§ **WHAT THE EXERCISE ASKS**:
Count lines holding the string "information" in the data that follows. Reply with one number only.

(Collected data)
* * *

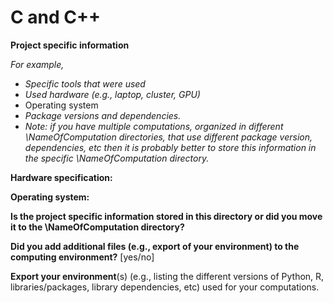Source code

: # C and C++



**Project specific information**



*For example,* 

* *Specific tools that were used*
* *Used hardware (e.g., laptop, cluster, GPU)*
* Operating system
* *Package versions and dependencies.*
* *Note: if you have multiple computations, organized in different \NameOfComputation directories, that use different package version, dependencies, etc then it is probably better to store this information in the specific \NameOfComputation directory.* 





**Hardware specification:** 



**Operating system:**



**Is the project specific information stored in this directory or did you move it to the \NameOfComputation directory?**



**Did you add additional files (e.g., export of your environment) to the computing environment?** [yes/no]



**Export your environment**(s) (e.g., listing the different versions of Python, R, libraries/packages, library dependencies, etc) used for your computations.
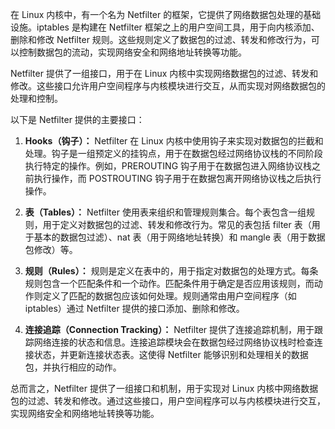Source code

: 在 Linux 内核中，有一个名为 Netfilter 的框架，它提供了网络数据包处理的基础设施。iptables 是构建在 Netfilter 框架之上的用户空间工具，用于向内核添加、删除和修改 Netfilter 规则。这些规则定义了数据包的过滤、转发和修改行为，可以控制数据包的流动，实现网络安全和网络地址转换等功能。

Netfilter 提供了一组接口，用于在 Linux 内核中实现网络数据包的过滤、转发和修改。这些接口允许用户空间程序与内核模块进行交互，从而实现对网络数据包的处理和控制。

以下是 Netfilter 提供的主要接口：

1. **Hooks（钩子）：** Netfilter 在 Linux 内核中使用钩子来实现对数据包的拦截和处理。钩子是一组预定义的挂钩点，用于在数据包经过网络协议栈的不同阶段执行特定的操作。例如，PREROUTING 钩子用于在数据包进入网络协议栈之前执行操作，而 POSTROUTING 钩子用于在数据包离开网络协议栈之后执行操作。

2. **表（Tables）：** Netfilter 使用表来组织和管理规则集合。每个表包含一组规则，用于定义对数据包的过滤、转发和修改行为。常见的表包括 filter 表（用于基本的数据包过滤）、nat 表（用于网络地址转换）和 mangle 表（用于数据包修改）等。

3. **规则（Rules）：** 规则是定义在表中的，用于指定对数据包的处理方式。每条规则包含一个匹配条件和一个动作。匹配条件用于确定是否应用该规则，而动作则定义了匹配的数据包应该如何处理。规则通常由用户空间程序（如 iptables）通过 Netfilter 提供的接口添加、删除和修改。

4. **连接追踪（Connection Tracking）：** Netfilter 提供了连接追踪机制，用于跟踪网络连接的状态和信息。连接追踪模块会在数据包经过网络协议栈时检查连接状态，并更新连接状态表。这使得 Netfilter 能够识别和处理相关的数据包，并执行相应的动作。

总而言之，Netfilter 提供了一组接口和机制，用于实现对 Linux 内核中网络数据包的过滤、转发和修改。通过这些接口，用户空间程序可以与内核模块进行交互，实现网络安全和网络地址转换等功能。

* * *

§ **SOLUTION**:
3